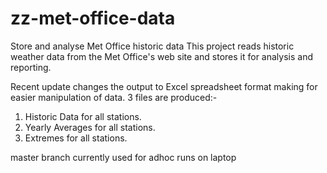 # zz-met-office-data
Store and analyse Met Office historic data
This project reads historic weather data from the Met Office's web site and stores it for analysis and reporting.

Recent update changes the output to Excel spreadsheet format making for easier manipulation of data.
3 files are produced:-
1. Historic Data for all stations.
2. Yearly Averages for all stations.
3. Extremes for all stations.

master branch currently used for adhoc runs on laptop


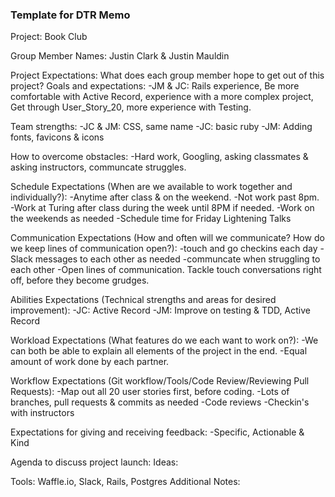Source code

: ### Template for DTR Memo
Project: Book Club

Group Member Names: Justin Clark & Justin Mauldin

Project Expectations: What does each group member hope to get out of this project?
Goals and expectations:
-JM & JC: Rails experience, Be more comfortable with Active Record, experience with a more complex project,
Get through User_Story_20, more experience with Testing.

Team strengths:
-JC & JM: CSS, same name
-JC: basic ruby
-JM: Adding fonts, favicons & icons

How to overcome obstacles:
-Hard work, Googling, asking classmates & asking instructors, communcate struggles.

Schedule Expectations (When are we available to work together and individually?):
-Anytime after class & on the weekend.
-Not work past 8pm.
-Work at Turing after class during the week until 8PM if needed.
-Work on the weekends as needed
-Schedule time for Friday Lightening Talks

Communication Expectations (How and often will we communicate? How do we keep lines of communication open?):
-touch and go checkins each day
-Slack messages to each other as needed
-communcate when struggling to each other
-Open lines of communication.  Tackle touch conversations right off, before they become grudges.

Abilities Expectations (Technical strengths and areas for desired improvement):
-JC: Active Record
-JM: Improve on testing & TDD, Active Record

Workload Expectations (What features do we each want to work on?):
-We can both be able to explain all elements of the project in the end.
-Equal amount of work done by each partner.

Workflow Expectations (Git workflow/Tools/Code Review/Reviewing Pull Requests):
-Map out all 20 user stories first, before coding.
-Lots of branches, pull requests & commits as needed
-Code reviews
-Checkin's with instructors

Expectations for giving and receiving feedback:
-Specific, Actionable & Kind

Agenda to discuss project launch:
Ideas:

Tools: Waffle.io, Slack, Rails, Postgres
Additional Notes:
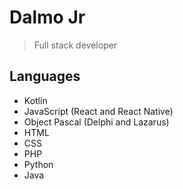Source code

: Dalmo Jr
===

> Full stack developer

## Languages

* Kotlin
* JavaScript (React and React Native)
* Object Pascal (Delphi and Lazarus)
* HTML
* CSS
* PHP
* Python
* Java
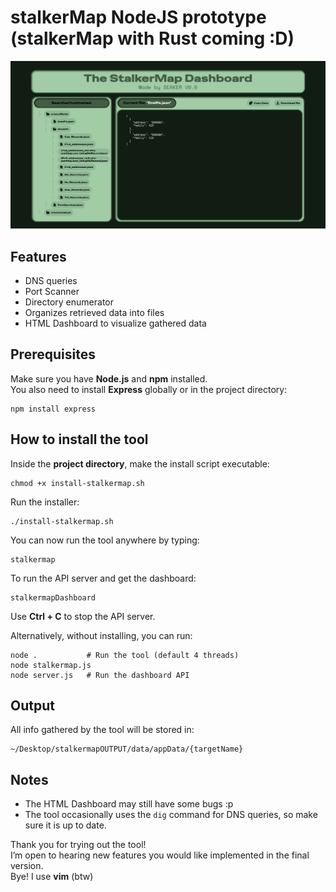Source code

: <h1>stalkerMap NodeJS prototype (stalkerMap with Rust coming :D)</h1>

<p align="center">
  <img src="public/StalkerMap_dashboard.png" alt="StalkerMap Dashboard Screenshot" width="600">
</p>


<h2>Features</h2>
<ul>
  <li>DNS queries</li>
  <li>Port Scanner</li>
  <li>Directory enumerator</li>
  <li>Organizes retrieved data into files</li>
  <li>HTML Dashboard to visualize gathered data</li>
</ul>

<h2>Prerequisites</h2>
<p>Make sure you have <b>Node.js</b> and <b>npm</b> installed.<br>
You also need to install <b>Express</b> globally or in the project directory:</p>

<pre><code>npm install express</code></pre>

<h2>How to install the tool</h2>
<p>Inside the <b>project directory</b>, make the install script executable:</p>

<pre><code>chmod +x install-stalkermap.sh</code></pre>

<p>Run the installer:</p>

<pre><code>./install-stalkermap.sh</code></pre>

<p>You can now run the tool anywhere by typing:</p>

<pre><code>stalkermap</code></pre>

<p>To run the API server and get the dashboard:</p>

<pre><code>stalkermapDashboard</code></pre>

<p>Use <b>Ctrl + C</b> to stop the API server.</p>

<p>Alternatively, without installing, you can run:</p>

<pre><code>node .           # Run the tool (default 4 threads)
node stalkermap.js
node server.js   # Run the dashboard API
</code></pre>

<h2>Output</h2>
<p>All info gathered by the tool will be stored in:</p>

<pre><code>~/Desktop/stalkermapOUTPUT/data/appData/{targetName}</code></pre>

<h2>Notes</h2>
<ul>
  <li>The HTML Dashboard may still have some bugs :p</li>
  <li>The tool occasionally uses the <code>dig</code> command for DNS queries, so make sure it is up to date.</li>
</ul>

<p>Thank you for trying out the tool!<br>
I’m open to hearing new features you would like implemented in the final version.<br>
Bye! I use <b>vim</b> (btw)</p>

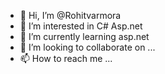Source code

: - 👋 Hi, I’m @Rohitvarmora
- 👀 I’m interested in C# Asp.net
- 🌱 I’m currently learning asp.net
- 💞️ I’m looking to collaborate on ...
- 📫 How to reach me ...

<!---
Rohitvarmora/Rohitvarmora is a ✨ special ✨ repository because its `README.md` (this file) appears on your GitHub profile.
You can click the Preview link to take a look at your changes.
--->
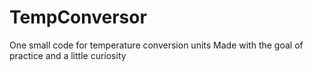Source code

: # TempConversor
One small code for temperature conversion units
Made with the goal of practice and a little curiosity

* **Your goal**
Each line above where the word "Record" occurs should be returned in full.

* **Written response**
-JM & JC: Rails experience, Be more comfortable with Active Record, experience with a more complex project,
-JC: Active Record
-JM: Improve on testing & TDD, Active Record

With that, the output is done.